The reasons for the late rise are roughly as follows:
1. The main force pulls up the shipment.
The main force buys some at the end of the session, so as to boost the stock price, attract followers in the market to buy, and facilitate the main force to throw out their chips in the next day's call auction middle school or when the market opens, so as to achieve the purpose of shipment. After shipment, the stock price will end the upward trend and start the downward trend.
2. Grab chips at the end of the game
Individual stocks showed significant positive news at the end of the session. Investors in the market are optimistic about it, thinking that the stock will rise in the later period, but in the late period, they bought a lot and rushed to raise funds. Stimulated by the purchase restriction, individual stocks rose.

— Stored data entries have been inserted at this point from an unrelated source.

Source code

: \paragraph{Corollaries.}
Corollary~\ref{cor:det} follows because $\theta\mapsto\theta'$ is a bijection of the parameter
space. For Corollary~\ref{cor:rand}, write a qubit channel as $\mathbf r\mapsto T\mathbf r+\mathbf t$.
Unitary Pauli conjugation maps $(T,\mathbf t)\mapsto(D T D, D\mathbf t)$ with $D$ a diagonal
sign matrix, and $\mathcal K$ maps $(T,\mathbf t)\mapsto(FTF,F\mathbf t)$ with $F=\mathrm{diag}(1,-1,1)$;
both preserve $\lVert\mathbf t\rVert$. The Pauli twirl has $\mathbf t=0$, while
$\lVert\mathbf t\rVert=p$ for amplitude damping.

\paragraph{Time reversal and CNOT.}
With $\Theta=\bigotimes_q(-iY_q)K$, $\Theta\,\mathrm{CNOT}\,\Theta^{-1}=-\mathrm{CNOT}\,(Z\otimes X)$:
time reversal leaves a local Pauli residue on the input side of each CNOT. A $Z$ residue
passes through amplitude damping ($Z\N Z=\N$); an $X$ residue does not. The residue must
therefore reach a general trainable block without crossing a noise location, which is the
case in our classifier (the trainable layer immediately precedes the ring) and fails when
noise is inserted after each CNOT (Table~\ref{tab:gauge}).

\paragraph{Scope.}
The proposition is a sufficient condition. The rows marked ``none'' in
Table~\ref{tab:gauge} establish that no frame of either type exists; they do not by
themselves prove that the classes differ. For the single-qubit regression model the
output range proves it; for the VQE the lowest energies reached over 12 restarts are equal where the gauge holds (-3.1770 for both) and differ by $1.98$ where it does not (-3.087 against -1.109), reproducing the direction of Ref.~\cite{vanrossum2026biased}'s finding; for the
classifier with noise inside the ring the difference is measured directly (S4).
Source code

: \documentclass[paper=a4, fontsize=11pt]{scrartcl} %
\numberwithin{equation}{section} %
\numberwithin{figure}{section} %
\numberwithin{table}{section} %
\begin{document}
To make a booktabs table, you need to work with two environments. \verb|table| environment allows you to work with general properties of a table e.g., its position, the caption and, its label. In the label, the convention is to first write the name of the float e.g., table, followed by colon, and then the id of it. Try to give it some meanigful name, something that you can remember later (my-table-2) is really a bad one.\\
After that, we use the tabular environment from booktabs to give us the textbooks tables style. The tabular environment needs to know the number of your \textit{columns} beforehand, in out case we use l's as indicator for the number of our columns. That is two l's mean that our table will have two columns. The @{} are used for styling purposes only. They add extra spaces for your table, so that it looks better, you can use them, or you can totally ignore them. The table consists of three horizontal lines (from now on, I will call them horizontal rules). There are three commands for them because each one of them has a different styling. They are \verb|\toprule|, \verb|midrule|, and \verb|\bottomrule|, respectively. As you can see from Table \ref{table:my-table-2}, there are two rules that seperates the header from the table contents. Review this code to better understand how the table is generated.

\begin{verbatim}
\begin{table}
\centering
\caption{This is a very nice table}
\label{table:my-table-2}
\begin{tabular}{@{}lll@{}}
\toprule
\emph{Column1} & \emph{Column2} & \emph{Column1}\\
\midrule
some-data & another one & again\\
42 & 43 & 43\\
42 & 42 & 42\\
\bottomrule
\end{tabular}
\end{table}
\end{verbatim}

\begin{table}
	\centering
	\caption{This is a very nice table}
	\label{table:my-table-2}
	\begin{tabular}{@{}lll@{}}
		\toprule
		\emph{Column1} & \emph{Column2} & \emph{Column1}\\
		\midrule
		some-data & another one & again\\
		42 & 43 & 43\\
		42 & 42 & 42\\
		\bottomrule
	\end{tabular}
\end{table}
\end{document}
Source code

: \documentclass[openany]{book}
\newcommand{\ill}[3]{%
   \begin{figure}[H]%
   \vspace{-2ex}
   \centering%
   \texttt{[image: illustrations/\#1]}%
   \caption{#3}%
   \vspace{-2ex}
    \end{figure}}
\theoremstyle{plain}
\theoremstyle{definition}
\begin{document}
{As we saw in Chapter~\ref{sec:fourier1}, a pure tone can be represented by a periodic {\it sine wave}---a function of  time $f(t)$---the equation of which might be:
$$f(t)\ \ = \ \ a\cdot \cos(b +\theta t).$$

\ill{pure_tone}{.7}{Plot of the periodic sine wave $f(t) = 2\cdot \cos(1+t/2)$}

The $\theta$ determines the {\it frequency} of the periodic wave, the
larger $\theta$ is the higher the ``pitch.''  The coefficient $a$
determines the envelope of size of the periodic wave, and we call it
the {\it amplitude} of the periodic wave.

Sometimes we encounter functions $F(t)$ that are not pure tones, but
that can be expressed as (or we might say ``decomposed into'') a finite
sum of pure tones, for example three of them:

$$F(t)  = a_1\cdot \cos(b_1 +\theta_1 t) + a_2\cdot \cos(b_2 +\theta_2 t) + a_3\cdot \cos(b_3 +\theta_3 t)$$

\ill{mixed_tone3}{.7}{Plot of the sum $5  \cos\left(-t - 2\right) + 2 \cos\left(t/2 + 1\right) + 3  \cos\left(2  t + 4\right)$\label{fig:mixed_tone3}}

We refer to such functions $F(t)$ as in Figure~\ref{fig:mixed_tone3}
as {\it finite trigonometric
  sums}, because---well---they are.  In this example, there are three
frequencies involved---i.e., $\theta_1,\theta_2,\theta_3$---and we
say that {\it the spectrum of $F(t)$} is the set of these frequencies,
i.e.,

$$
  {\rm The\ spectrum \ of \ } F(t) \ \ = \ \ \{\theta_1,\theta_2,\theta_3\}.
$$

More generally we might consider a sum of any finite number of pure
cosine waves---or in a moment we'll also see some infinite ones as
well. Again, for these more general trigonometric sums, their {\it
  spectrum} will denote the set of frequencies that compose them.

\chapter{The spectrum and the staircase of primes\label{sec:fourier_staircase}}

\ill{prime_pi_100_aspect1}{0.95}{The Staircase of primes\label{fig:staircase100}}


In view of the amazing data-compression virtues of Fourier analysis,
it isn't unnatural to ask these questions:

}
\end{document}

Take advantage of the opportunity to wash dishes
When washing dishes, the dealer will often use the stock price to open lower and wash dishes on the second day after the market. This kind of dish washing often appears in heavyweights. Stocks rose rapidly at the end of the session and opened lower the next day, creating the illusion that speculators chasing high the day before were "suffocating", and many retail investors would stop their losses. This is a typical dealer's dish washing behavior. 202 1- 10-20TA, is the edited answer helpful to you? Being able to help you is the happiest thing to know the answer! In short, in the stock market, investors should carefully operate the stocks pulled up at the end of the session to reduce the probability of quilt cover.
Why do most stocks rise late and fall the next day?
The late rally is a situation in which the stock price suddenly rises sharply when it is about to close. The main pull-up or heavy volume shock is often in the late session, which is also a summary of the bidding between the long and short sides of the day. It is also a sign that the stock market is coming to an end, and it is a key factor in determining the opening of the next day. The maximum period of market fluctuation is about half an hour before the market closes. The abnormal change of stock price during this period is a clever way to operate the main funds, with the aim of preparing for the next day's operation. It rises in the late session, suddenly increases in volume, and closes near the high position, so there will be no obvious upper shadow line. The next day, the probability is low, and the opening price will not be the lowest price. Therefore, it is necessary to keep up with the banker's boat and see whether to ship or wash the dishes to open a position. Only in this way can we really get on the bus and wait for the fisherman to benefit and pay more attention. Of course, it doesn't mean that all stocks that rose late will open lower the next day. For example, stocks with good performance at the end of the day have a rapid rise or even a daily limit, and the probability of rising the next day is relatively high.